Selepas Jumatan, massa di Tahrir bergerak menuju istana, melewati Ramses, masih di pusat kota. Di Heliopolis, keadaan sudah genting. Para petinggi militer mengatakan tak bisa lagi menjamin keamanan istana. Menjelang asar, menurut tweet dari Wael Khairy, dua helikopter pergi meninggalkan istana dan massa berteriak: ”Irhal, irhal, irhal…, pergi, pergi, pergi!”

Hari itu Mubarak—yang telah berkuasa selama 30 tahun—dan keluarganya meninggalkan Kairo. Mereka menuju vila di kawasan resor wisata Sharm el-Sheikh, Sinai. Yang jelas, militer tak mengusir Mubarak ke luar negeri. Mungkin mereka tak tega membiarkan Mubarak terasing di negeri orang seperti mantan presiden dalam cerita pendek Gabriel Garcia Marquez yang amat terkenal: Bon Voyage Mr President.

Said Gamal, 45 tahun, tak seoptimistis itu. Ia, yang sedang berdemonstrasi di depan Perpustakaan Alexandria, mempersiapkan diri untuk kecewa jika nanti ada pengumuman dari pemerintah. ”Kami menunggu dengan tenang dan sudah menyiapkan dua aksi, antara meluapkan kekecewaan seperti kemarin dan melakukan aksi kegembiraan seperti melakukan sujud syukur bersama bagi umat muslim,” katanya kepada Tempo.

Tapi hal ini dibantah demonstran lain. ”Saya tak terlalu berharap semalam, tapi hari ini saya sangat yakin! Saya dapat mencium aroma kemenangan. Insya Allah,” demikian tulis Zain Zeitgeist dalam kicaunya di Twitter pada pukul 03.58 sore. Kemenangan memang sudah dekat. Tak aneh jika dia menciumnya. Tepat pukul 04.04 sore, Wakil Presiden Sulaiman mengumumkan di televisi: Mubarak turun!

Maka massa di Tahrir, Heliopolis, bahkan Alexandria, menangis haru. Setelah demonstrasi panjang selama 18 hari yang menelan 300 korban jiwa, apa yang mereka idam-idamkan terkabul. Mereka bertakbir, menari, menyanyi, berpelukan, dan menaiki tank-tank serta mencium para tentara. Kembang api menghiasi langit malam Kairo. Ini adalah hari kemenangan mereka.

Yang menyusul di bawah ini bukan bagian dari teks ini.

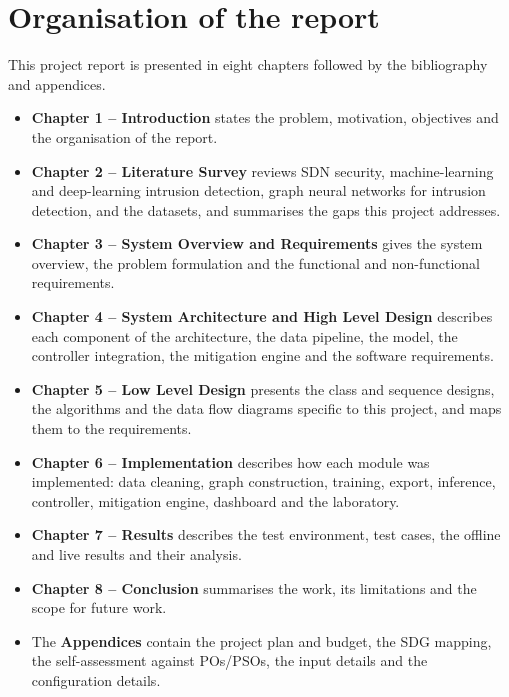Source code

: \section{Organisation of the report}
This project report is presented in eight chapters followed by the bibliography and appendices.
\begin{itemize}
	\item \textbf{Chapter 1 -- Introduction} states the problem, motivation, objectives and the organisation of the report.
	\item \textbf{Chapter 2 -- Literature Survey} reviews SDN security, machine-learning and deep-learning intrusion detection, graph neural networks for intrusion detection, and the datasets, and summarises the gaps this project addresses.
	\item \textbf{Chapter 3 -- System Overview and Requirements} gives the system overview, the problem formulation and the functional and non-functional requirements.
	\item \textbf{Chapter 4 -- System Architecture and High Level Design} describes each component of the architecture, the data pipeline, the model, the controller integration, the mitigation engine and the software requirements.
	\item \textbf{Chapter 5 -- Low Level Design} presents the class and sequence designs, the algorithms and the data flow diagrams specific to this project, and maps them to the requirements.
	\item \textbf{Chapter 6 -- Implementation} describes how each module was implemented: data cleaning, graph construction, training, export, inference, controller, mitigation engine, dashboard and the laboratory.
	\item \textbf{Chapter 7 -- Results} describes the test environment, test cases, the offline and live results and their analysis.
	\item \textbf{Chapter 8 -- Conclusion} summarises the work, its limitations and the scope for future work.
	\item The \textbf{Appendices} contain the project plan and budget, the SDG mapping, the self-assessment against POs/PSOs, the input details and the configuration details.
\end{itemize}
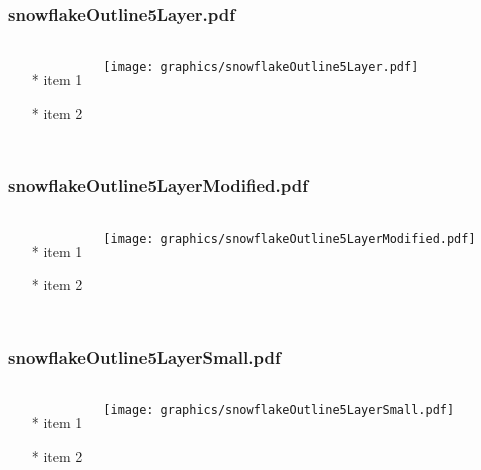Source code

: \begin{frame} \frametitle{snowflakeOutline5Layer.pdf}
    \begin{columns}[c]
        \begin{itemize}
            \item[*] item 1
            \item[*] item 2
        \end{itemize}
        \begin{minipage}{\linewidth}
            \begin{center}
            \texttt{[image: graphics/snowflakeOutline5Layer.pdf]}
            \label{gfx:snowflakeOutline5Layer.pdf}
            \end{center}
        \end{minipage}
    \end{columns}
\end{frame}
\begin{frame} \frametitle{snowflakeOutline5LayerModified.pdf}
    \begin{columns}[c]
        \begin{itemize}
            \item[*] item 1
            \item[*] item 2
        \end{itemize}
        \begin{minipage}{\linewidth}
            \begin{center}
            \texttt{[image: graphics/snowflakeOutline5LayerModified.pdf]}
            \label{gfx:snowflakeOutline5LayerModified.pdf}
            \end{center}
        \end{minipage}
    \end{columns}
\end{frame}
\begin{frame} \frametitle{snowflakeOutline5LayerSmall.pdf}
    \begin{columns}[c]
        \begin{itemize}
            \item[*] item 1
            \item[*] item 2
        \end{itemize}
        \begin{minipage}{\linewidth}
            \begin{center}
            \texttt{[image: graphics/snowflakeOutline5LayerSmall.pdf]}
            \label{gfx:snowflakeOutline5LayerSmall.pdf}
            \end{center}
        \end{minipage}
    \end{columns}
\end{frame}
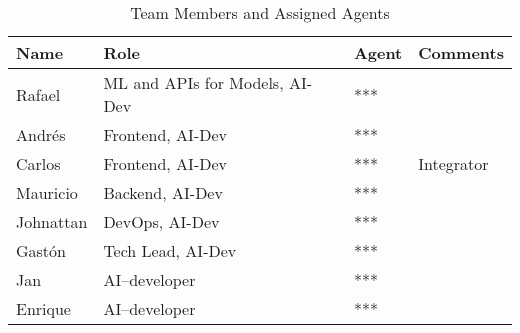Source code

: \documentclass{article}
\begin{document}
\begin{table}[h]
\centering
\begin{tabular}{|>{\raggedright\arraybackslash}p{}|>{\raggedright\arraybackslash}p{}|>{\raggedright\arraybackslash}p{}|>{\raggedright\arraybackslash}p{}|}
\hline
\textbf{Name} & \textbf{Role} & \textbf{Agent} & \textbf{Comments} \\ \hline
Rafael & ML and APIs for Models, AI-Dev & *** &  \\ \hline
Andrés & Frontend, AI-Dev & *** &  \\ \hline
Carlos & Frontend, AI-Dev & *** & Integrator \\ \hline
Mauricio & Backend, AI-Dev & *** &  \\ \hline
Johnattan & DevOps, AI-Dev & *** &  \\ \hline
Gastón & Tech Lead, AI-Dev & *** &  \\ \hline
Jan & AI--developer & *** &  \\ \hline
Enrique & AI--developer & *** &  \\ \hline
\end{tabular}
\caption{Team Members and Assigned Agents}
\end{table}
\end{document}
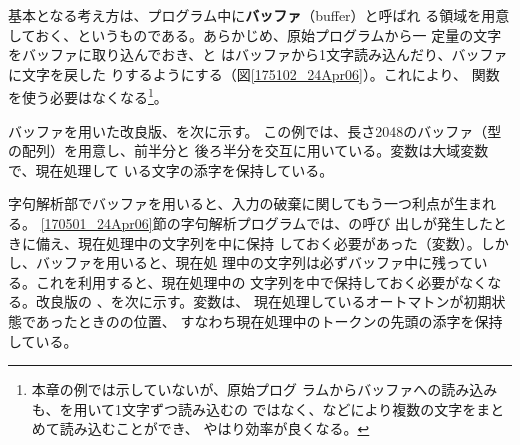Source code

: 基本となる考え方は、プログラム中に{\bfseries バッファ}（buffer）と呼ばれ
る領域を用意しておく、というものである。あらかじめ、原始プログラムから一
定量の文字をバッファに取り込んでおき、と
はバッファから1文字読み込んだり、バッファに文字を戻した
りするようにする（図\ref{175102_24Apr06}）。これにより、
関数を使う必要はなくなる\footnote{本章の例では示していないが、原始プログ
ラムからバッファへの読み込みも、を用いて1文字ずつ読み込むの
ではなく、などにより複数の文字をまとめて読み込むことができ、
やはり効率が良くなる。}。

バッファを用いた改良版、を次に示す。
この例では、長さ2048のバッファ（型の配列）を用意し、前半分と
後ろ半分を交互に用いている。変数は大域変数で、現在処理して
いる文字の添字を保持している。

\begin{quote}
 
\end{quote}

字句解析部でバッファを用いると、入力の破棄に関してもう一つ利点が生まれる。
\ref{170501_24Apr06}節の字句解析プログラムでは、の呼び
出しが発生したときに備え、現在処理中の文字列を中に保持
しておく必要があった（変数）。しかし、バッファを用いると、現在処
理中の文字列は必ずバッファ中に残っている。これを利用すると、現在処理中の
文字列を中で保持しておく必要がなくなる。改良版の
、を次に示す。変数は、
現在処理しているオートマトンが初期状態であったときのの位置、
すなわち現在処理中のトークンの先頭の添字を保持している。

\begin{quote}
 
\end{quote}
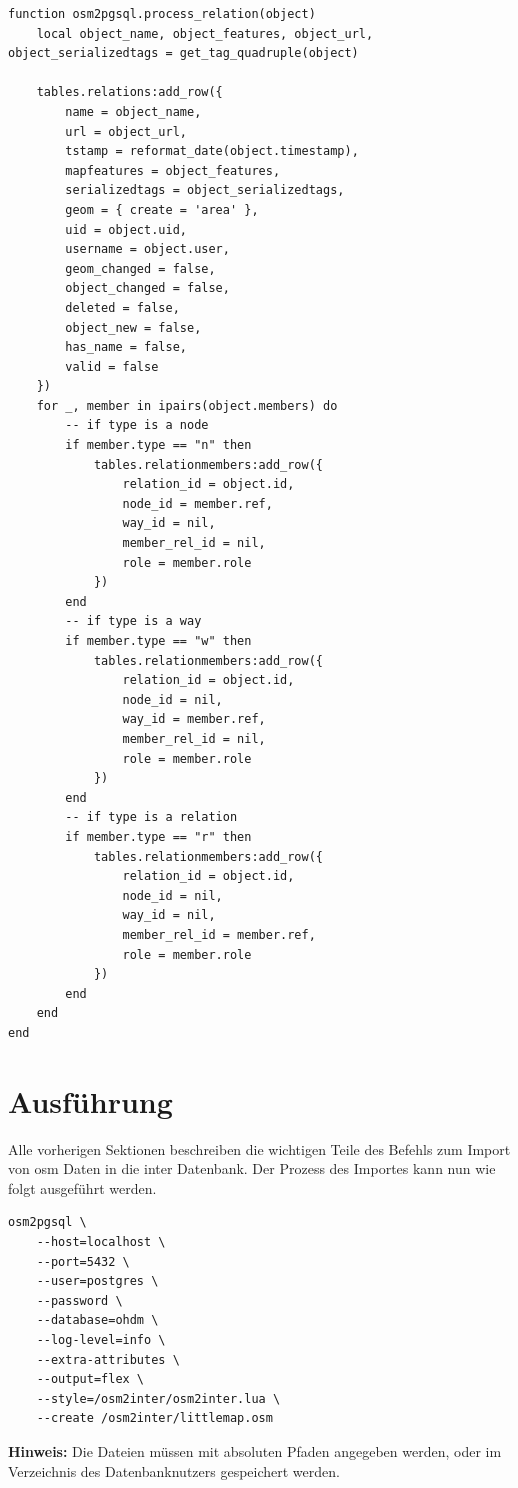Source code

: \newpage\begin{lstlisting}[language={[5.0]Lua}, caption={Hilfsfunktion zur osm object.tag Verarbeitung},label={lst:process-relation}]
	function osm2pgsql.process_relation(object)
	local object_name, object_features, object_url, object_serializedtags = get_tag_quadruple(object)
	
	tables.relations:add_row({
		name = object_name,
		url = object_url,
		tstamp = reformat_date(object.timestamp),
		mapfeatures = object_features,
		serializedtags = object_serializedtags,
		geom = { create = 'area' },
		uid = object.uid,
		username = object.user,
		geom_changed = false,
		object_changed = false,
		deleted = false,
		object_new = false,
		has_name = false,
		valid = false
	})
	for _, member in ipairs(object.members) do
		-- if type is a node
		if member.type == "n" then
			tables.relationmembers:add_row({
				relation_id = object.id,
				node_id = member.ref,
				way_id = nil,
				member_rel_id = nil,
				role = member.role
			})
		end
		-- if type is a way
		if member.type == "w" then
			tables.relationmembers:add_row({
				relation_id = object.id,
				node_id = nil,
				way_id = member.ref,
				member_rel_id = nil,
				role = member.role
			})
		end
		-- if type is a relation
		if member.type == "r" then
			tables.relationmembers:add_row({
				relation_id = object.id,
				node_id = nil,
				way_id = nil,
				member_rel_id = member.ref,
				role = member.role
			})
		end
	end
end
\end{lstlisting}


\newpage
\section{Ausführung}
Alle vorherigen Sektionen beschreiben die wichtigen Teile des Befehls zum Import von \gls{osm} Daten in die \gls{inter} Datenbank. Der Prozess des Importes kann nun wie folgt ausgeführt werden.
\begin{lstlisting}[language={},basicstyle=\ttfamily,caption={Beispiel eines \gequote{osm2pgsql} Befehls mit dem osm2inter.lua Skript und dem Minimalbeispieldaten littlemap.osm}]
	osm2pgsql \
	--host=localhost \
	--port=5432 \
	--user=postgres \
	--password \
	--database=ohdm \
	--log-level=info \
	--extra-attributes \
	--output=flex \
	--style=/osm2inter/osm2inter.lua \
	--create /osm2inter/littlemap.osm
\end{lstlisting}
\textbf{Hinweis:} Die Dateien müssen mit absoluten Pfaden angegeben werden, oder im Verzeichnis des Datenbanknutzers gespeichert werden.\\

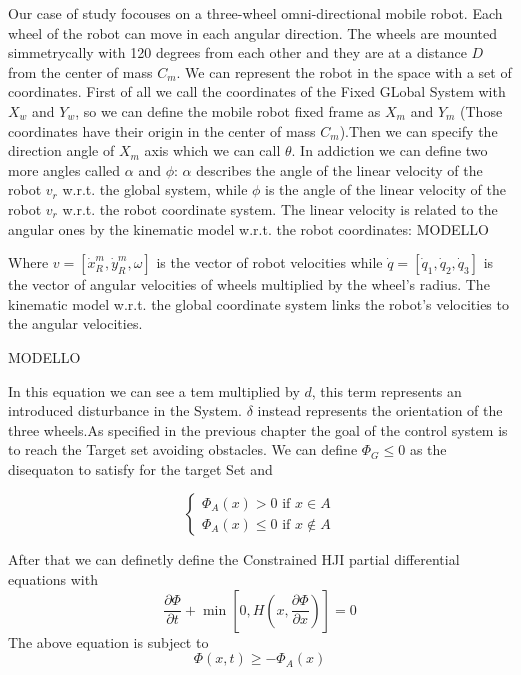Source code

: Our case of study focouses on a three-wheel omni-directional mobile robot. Each wheel of the robot can move in each angular direction. The wheels are mounted simmetrycally with 120 degrees from each other and they are at a distance $D$  from the center of mass $C_{m}$. We can represent the robot in the space with a set of coordinates. First of all we call the coordinates of the Fixed GLobal System with $X_{w}$ and $Y_{w}$, so we can define the mobile robot fixed frame as $X_{m}$ and $Y_{m}$ (Those coordinates have their origin in the center of mass $C_{m}$).Then we can specify the direction angle of $X_{m}$ axis which we can call $\theta$. In addiction we can define two more angles called $\alpha$ and $\phi$: $\alpha$ describes the angle of the linear velocity of the robot $v_{r}$ w.r.t. the global system, while $\phi$ is the angle of the linear velocity of the robot $v_{r}$ w.r.t. the robot coordinate system. The linear velocity is related to the angular ones by the kinematic model w.r.t. the robot coordinates:
MODELLO

Where $v = [\dot{x}^{m}_{R},\dot{y}^{m}_{R},\omega]$ is the vector of robot velocities while $\dot{q} = [\dot{q}_{1},\dot{q}_{2},\dot{q}_{3}]$ is the vector of angular velocities of wheels multiplied by the wheel's radius.
The kinematic model w.r.t. the global coordinate system links the robot's velocities to the angular velocities.

MODELLO

In this equation we can see a tem multiplied by $d$, this term represents an introduced disturbance in the System. $\delta$ instead represents the orientation of the three wheels.As specified in the previous chapter the goal of the control system is to reach the Target set avoiding obstacles. We can define $\Phi_{G}\leq0$ as the disequaton to satisfy for the target Set and 

\begin{equation}
	\label{ode}
	\left\{
		\begin{array}{ll}
			\Phi_{A}(x)>0 \text{ if } x \in A \\
			\Phi_{A}(x)\leq 0 \text{ if } x \notin A
		\end{array}
	\right.
\end{equation}

After that we can definetly define the Constrained HJI partial differential equations with 
\begin{equation}
    \frac{\partial{\Phi}}{\partial{t}} + \min \left[ 0,H \left( x,\frac{\partial{\Phi}}{\partial{x}} \right) \right] = 0
\end{equation}
The above equation is subject to 
\begin{equation}
    \Phi(x,t)\geq - \Phi_{A}(x)
\end{equation}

Suleiman Ezzat, 21 tahun, yang saat itu sedang berada di rumahnya di Nasr City, pergi ke Tahrir bersama keluarganya untuk merayakan kemenangan ini. ”Ini adalah hari bersejarah bagi kami, masyarakat Mesir,” kata Ezzat kepada Tempo. ”Kami tidak akan tidur untuk merayakannya. Apa yang terjadi di Kairo saat ini adalah perayaan terbesar sepanjang sejarah Mesir, mengalahkan perayaan ketika Mesir memenangi Piala Afrika dua kali berturut-turut.”

Sekretaris Jenderal Perserikatan Bangsa-Bangsa Ban Ki-moon menyambut mundurnya Mubarak dengan mengatakan suara rakyat Mesir telah didengar. Presiden Amerika Serikat Barack Obama meminta militer menjamin transisi yang bisa dipercaya. Perdana Menteri Inggris David Cameron mengatakan perlu peralihan ke pemerintahan sipil dan demokratis di Mesir. Adapun pemerintah Swiss langsung membekukan aset-aset potensial Mubarak.

Mesir memang larut dalam kegembiraan, tapi dalam pidato 20 menitnya di televisi Mesir, Wakil Presiden Sulaiman juga mengatakan kekuasaan kini diserahkan kepada militer. Padahal, menurut konstitusi Mesir, bila presiden mengundurkan diri, ketua parlemen memimpin pemerintahan sementara. Tapi militer telah membekukan parlemen. Tak ada yang bisa menebak apa yang akan dilakukan militer dengan kekuasaan di tangan. Yang jelas, mereka sudah lama bersiap mengambil alih demonstrasi ini.

Sebelumnya, militer tak pernah membiarkan demonstrasi lebih dari 100 orang di Mesir. Kini mereka justru menjaganya dan berjanji tak akan melepas satu pun peluru. Militer juga mati-matian membuat benteng di sekitar Tahrir. Mereka selama ini dielu-elukan para demonstran.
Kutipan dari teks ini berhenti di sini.